Go through each line of the records below and count those with the word "textbf"; give only the total.

Saved entries ▸

********

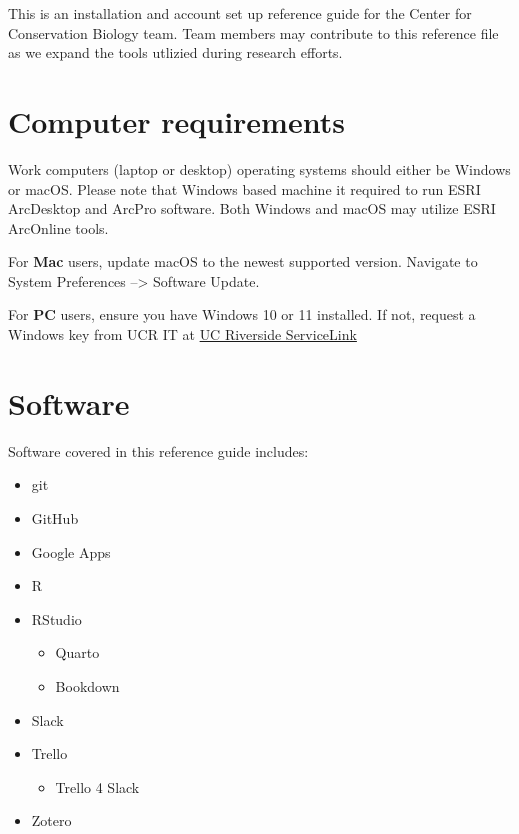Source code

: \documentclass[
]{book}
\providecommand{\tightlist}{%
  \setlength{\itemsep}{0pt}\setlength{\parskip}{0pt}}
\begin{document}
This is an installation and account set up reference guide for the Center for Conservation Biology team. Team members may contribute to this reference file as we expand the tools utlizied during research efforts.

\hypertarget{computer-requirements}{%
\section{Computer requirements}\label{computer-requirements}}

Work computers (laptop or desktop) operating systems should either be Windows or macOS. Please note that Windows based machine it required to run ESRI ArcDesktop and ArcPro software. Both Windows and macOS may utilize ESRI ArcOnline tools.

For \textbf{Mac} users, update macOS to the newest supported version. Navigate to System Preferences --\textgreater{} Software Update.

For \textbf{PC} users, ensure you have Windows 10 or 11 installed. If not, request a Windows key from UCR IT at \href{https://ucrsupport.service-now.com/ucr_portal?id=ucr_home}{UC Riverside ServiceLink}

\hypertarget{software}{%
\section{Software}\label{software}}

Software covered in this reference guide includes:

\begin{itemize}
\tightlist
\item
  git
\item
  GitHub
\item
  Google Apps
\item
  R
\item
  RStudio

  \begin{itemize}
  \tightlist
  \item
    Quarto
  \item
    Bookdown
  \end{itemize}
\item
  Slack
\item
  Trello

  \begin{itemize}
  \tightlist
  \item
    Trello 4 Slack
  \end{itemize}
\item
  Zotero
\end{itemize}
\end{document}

********

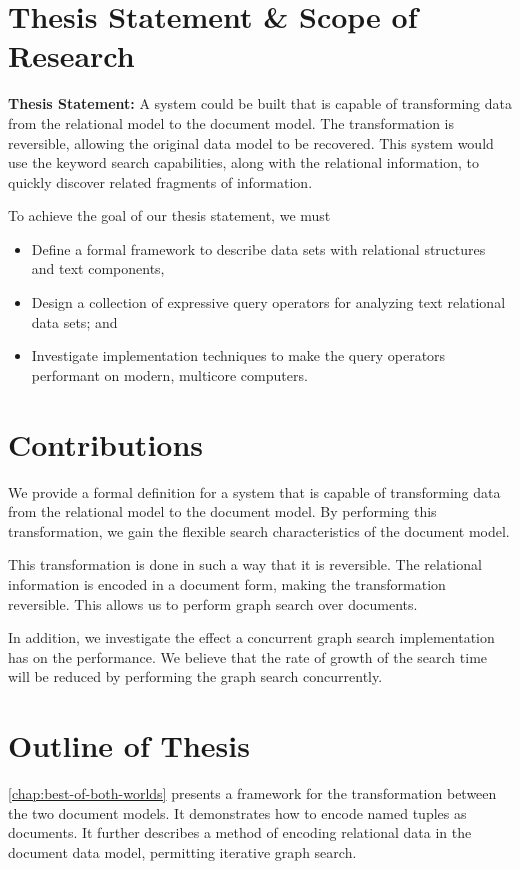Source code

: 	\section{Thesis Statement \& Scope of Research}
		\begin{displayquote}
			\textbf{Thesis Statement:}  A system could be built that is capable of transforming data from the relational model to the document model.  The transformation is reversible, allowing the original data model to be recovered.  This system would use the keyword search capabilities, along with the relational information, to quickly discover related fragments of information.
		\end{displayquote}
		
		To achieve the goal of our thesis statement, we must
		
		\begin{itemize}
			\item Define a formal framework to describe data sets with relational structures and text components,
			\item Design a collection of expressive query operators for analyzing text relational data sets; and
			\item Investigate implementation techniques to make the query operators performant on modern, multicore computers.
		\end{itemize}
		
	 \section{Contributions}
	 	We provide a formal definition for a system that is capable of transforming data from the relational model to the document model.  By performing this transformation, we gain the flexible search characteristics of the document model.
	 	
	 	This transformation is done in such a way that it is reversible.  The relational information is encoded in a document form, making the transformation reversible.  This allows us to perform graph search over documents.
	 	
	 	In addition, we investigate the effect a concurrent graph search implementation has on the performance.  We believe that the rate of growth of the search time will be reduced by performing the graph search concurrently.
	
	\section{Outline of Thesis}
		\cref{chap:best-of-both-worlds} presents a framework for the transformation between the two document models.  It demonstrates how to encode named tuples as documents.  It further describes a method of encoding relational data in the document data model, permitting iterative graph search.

********

Answer box ▸
3